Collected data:
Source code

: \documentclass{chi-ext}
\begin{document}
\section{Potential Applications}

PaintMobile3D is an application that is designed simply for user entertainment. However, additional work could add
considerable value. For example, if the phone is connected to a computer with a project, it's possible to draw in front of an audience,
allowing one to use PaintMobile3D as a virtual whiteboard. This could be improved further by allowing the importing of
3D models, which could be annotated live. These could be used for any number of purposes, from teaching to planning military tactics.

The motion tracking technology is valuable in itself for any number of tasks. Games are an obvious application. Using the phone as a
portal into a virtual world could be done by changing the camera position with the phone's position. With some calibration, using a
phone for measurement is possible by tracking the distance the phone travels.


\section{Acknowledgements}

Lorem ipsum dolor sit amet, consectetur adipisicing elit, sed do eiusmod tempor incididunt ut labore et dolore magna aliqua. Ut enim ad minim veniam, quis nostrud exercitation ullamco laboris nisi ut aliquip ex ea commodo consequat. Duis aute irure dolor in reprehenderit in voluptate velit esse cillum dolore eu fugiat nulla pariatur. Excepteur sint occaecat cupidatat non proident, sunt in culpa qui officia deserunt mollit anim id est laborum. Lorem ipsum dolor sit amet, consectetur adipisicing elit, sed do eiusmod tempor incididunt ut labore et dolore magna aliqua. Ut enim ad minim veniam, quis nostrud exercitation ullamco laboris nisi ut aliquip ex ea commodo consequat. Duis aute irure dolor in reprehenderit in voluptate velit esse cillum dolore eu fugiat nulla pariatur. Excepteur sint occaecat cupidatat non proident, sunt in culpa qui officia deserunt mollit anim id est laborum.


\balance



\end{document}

-- Task item --
Quote every line of the data, word for word.

-- Exercise result --
Source code

: \documentclass{chi-ext}
\begin{document}
\section{Potential Applications}

PaintMobile3D is an application that is designed simply for user entertainment. However, additional work could add
considerable value. For example, if the phone is connected to a computer with a project, it's possible to draw in front of an audience,
allowing one to use PaintMobile3D as a virtual whiteboard. This could be improved further by allowing the importing of
3D models, which could be annotated live. These could be used for any number of purposes, from teaching to planning military tactics.

The motion tracking technology is valuable in itself for any number of tasks. Games are an obvious application. Using the phone as a
portal into a virtual world could be done by changing the camera position with the phone's position. With some calibration, using a
phone for measurement is possible by tracking the distance the phone travels.


\section{Acknowledgements}

Lorem ipsum dolor sit amet, consectetur adipisicing elit, sed do eiusmod tempor incididunt ut labore et dolore magna aliqua. Ut enim ad minim veniam, quis nostrud exercitation ullamco laboris nisi ut aliquip ex ea commodo consequat. Duis aute irure dolor in reprehenderit in voluptate velit esse cillum dolore eu fugiat nulla pariatur. Excepteur sint occaecat cupidatat non proident, sunt in culpa qui officia deserunt mollit anim id est laborum. Lorem ipsum dolor sit amet, consectetur adipisicing elit, sed do eiusmod tempor incididunt ut labore et dolore magna aliqua. Ut enim ad minim veniam, quis nostrud exercitation ullamco laboris nisi ut aliquip ex ea commodo consequat. Duis aute irure dolor in reprehenderit in voluptate velit esse cillum dolore eu fugiat nulla pariatur. Excepteur sint occaecat cupidatat non proident, sunt in culpa qui officia deserunt mollit anim id est laborum.


\balance



\end{document}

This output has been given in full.